> [Records supplied]:

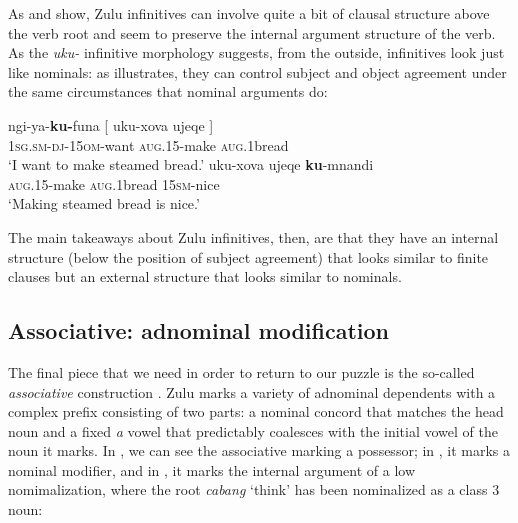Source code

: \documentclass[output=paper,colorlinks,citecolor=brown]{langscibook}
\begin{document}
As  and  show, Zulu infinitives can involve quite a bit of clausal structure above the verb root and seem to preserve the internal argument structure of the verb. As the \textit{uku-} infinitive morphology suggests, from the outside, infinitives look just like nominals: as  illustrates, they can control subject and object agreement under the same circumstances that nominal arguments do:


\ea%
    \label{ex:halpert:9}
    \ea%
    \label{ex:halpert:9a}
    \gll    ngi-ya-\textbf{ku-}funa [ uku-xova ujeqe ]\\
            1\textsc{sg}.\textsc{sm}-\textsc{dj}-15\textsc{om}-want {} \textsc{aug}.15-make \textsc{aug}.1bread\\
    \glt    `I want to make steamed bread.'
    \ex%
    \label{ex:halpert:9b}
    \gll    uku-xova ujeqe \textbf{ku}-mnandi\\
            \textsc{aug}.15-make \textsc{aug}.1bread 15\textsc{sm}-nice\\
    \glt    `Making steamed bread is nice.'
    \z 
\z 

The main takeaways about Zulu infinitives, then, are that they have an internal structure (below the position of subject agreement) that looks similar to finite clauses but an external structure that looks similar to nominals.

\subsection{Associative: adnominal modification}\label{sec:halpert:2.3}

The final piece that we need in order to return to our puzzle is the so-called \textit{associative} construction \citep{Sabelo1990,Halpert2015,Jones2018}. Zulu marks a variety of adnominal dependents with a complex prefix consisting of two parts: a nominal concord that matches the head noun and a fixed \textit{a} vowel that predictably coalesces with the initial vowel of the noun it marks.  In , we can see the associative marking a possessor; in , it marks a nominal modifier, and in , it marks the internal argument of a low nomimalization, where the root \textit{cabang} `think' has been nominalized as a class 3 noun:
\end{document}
---
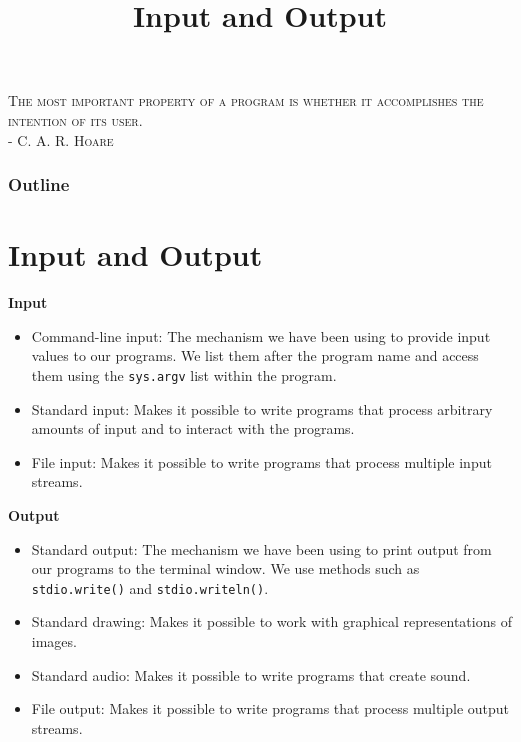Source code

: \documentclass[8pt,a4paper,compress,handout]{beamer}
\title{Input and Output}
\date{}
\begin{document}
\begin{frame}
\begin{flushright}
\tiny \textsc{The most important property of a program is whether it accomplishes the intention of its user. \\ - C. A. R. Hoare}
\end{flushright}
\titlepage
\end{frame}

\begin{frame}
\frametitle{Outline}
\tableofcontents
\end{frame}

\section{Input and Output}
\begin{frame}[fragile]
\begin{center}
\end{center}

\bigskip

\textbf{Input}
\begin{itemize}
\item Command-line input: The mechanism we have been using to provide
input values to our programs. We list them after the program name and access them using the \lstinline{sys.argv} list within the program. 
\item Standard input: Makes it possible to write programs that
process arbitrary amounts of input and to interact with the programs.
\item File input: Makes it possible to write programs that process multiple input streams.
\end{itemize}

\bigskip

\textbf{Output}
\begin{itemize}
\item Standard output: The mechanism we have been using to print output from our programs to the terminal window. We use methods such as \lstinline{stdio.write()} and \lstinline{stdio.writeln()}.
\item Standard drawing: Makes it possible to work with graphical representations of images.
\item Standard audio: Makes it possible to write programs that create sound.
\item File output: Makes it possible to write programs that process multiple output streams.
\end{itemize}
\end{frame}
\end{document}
---
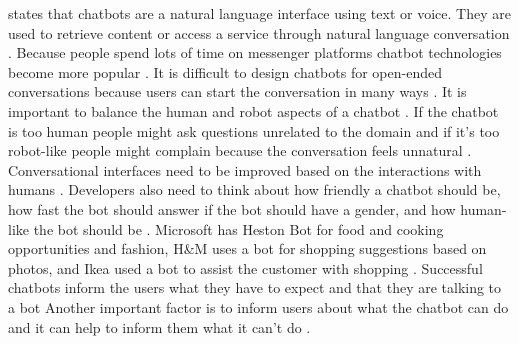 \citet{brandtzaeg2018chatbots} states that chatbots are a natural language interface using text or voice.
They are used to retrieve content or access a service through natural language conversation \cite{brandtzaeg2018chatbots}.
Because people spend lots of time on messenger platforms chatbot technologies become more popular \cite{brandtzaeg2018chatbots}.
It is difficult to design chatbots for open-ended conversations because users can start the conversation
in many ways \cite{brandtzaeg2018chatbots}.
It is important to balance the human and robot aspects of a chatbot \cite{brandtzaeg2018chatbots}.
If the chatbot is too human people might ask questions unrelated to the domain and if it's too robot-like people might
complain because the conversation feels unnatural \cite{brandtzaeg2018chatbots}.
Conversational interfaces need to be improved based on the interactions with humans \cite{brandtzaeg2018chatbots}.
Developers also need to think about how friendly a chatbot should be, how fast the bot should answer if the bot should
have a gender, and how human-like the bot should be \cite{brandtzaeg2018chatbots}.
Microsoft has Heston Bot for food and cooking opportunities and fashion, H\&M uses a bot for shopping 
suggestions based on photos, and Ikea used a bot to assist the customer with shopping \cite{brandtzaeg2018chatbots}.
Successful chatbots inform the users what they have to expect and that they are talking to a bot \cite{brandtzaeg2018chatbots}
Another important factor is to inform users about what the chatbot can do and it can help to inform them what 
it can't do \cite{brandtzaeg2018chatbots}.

> [Exercise instructions]: Return the span of lines in the data above that opens at the line with "suggestions based on" and closes at the line with "Another important factor", exactly, ends included, nothing else.

> [Completed exercise]:
suggestions based on photos, and Ikea used a bot to assist the customer with shopping \cite{brandtzaeg2018chatbots}.
Successful chatbots inform the users what they have to expect and that they are talking to a bot \cite{brandtzaeg2018chatbots}
Another important factor is to inform users about what the chatbot can do and it can help to inform them what 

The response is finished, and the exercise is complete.